When you transcribe the data below, reproduce every line exactly and leave each picture out.

Available records Block Start

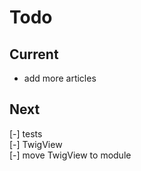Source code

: # Todo

## Current

- add more articles

## Next

[-] tests  
    [-] TwigView  
[-] move TwigView to module  
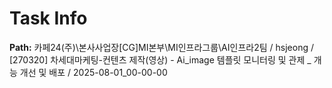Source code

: # Task Info

**Path:** 카페24(주)\본사사업장\[CG]MI본부\MI인프라그룹\AI인프라2팀 / hsjeong / [270320] 차세대마케팅-컨텐츠 제작(영상) - Ai_image 템플릿 모니터링 및 관제 _ 개능 개선 및 배포 / 2025-08-01_00-00-00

Available records Block End

## Task result
Source code

: # Todo

## Current

- add more articles

## Next

[-] tests  
    [-] TwigView  
[-] move TwigView to module  
Source code

: # Task Info

**Path:** 카페24(주)\본사사업장\[CG]MI본부\MI인프라그룹\AI인프라2팀 / hsjeong / [270320] 차세대마케팅-컨텐츠 제작(영상) - Ai_image 템플릿 모니터링 및 관제 _ 개능 개선 및 배포 / 2025-08-01_00-00-00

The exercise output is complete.